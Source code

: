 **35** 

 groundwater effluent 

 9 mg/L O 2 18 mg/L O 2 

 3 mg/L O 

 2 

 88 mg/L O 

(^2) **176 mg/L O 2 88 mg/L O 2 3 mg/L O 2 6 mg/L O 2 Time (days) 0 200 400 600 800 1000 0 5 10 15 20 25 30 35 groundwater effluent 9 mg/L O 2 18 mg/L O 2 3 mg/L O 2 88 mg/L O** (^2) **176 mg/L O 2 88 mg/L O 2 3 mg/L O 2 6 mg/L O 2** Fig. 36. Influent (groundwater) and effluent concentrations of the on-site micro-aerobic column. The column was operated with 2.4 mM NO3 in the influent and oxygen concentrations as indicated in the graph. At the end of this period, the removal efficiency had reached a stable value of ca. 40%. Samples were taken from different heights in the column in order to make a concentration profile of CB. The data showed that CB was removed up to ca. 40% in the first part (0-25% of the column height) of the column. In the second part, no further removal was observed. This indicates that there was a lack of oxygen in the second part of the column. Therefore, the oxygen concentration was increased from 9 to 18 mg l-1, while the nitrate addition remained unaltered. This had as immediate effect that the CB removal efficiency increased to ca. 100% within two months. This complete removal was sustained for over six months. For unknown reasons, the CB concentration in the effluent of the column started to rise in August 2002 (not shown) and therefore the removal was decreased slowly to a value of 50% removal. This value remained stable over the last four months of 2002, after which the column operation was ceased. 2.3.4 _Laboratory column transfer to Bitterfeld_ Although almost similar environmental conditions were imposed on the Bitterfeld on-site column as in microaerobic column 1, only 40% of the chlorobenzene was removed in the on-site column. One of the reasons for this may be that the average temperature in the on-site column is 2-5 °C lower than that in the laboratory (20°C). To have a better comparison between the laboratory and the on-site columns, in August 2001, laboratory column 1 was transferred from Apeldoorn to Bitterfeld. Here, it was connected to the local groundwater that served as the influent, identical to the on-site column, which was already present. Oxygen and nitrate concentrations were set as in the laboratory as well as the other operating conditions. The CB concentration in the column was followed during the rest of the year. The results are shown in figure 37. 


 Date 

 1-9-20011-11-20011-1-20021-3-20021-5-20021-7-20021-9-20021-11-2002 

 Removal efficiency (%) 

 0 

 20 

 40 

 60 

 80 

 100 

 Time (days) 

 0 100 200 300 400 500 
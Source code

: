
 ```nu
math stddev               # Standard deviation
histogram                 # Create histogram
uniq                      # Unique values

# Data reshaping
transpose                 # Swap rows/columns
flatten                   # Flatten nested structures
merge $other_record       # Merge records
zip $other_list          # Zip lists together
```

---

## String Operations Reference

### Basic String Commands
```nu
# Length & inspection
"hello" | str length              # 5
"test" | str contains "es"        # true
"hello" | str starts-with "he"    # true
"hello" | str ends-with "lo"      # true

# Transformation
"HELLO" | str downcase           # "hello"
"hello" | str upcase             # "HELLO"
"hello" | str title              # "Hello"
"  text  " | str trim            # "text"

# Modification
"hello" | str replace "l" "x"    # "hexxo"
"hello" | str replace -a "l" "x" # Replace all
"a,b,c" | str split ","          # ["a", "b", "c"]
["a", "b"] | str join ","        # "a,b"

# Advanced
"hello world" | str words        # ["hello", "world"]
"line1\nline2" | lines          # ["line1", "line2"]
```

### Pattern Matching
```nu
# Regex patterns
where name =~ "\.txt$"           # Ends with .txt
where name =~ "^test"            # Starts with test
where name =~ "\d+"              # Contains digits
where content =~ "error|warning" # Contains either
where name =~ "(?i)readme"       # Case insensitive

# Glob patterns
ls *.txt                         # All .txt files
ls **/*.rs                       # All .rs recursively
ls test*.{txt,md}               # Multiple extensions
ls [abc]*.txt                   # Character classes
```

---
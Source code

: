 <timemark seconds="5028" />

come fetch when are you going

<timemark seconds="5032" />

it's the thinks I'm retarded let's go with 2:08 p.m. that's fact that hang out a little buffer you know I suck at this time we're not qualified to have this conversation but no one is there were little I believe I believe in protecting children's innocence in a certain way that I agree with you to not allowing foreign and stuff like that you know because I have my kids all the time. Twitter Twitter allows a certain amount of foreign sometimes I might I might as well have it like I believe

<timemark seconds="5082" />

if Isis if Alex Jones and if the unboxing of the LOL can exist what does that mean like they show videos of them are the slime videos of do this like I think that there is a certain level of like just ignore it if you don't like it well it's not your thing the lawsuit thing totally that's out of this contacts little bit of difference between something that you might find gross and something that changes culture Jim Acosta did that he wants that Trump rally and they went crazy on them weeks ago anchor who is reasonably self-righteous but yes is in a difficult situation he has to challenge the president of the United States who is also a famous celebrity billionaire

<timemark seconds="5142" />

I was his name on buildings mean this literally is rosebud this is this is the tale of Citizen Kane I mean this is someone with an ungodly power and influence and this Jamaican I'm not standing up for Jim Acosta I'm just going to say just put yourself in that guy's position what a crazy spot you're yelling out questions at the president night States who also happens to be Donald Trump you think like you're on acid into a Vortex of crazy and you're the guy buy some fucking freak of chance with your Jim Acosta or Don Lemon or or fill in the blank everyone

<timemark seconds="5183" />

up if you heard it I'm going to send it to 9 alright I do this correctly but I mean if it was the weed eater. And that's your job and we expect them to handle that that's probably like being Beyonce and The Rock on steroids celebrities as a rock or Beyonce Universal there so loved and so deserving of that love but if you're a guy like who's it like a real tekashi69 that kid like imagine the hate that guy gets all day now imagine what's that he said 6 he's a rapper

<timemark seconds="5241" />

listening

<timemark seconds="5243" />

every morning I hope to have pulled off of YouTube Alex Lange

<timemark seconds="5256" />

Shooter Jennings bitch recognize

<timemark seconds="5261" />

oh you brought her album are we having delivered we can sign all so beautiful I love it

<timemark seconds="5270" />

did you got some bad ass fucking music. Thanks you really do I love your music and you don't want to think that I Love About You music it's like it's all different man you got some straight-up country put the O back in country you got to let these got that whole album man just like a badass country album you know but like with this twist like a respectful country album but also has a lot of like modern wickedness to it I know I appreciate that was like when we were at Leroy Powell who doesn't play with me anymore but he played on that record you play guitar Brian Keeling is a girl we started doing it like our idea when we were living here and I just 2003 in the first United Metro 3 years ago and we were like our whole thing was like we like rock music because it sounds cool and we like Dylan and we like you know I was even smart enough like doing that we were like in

• **Exercise requirements**: Show each line from the listing above that includes the word "String".

• **Solution to the problem**:
## String Operations Reference
### Basic String Commands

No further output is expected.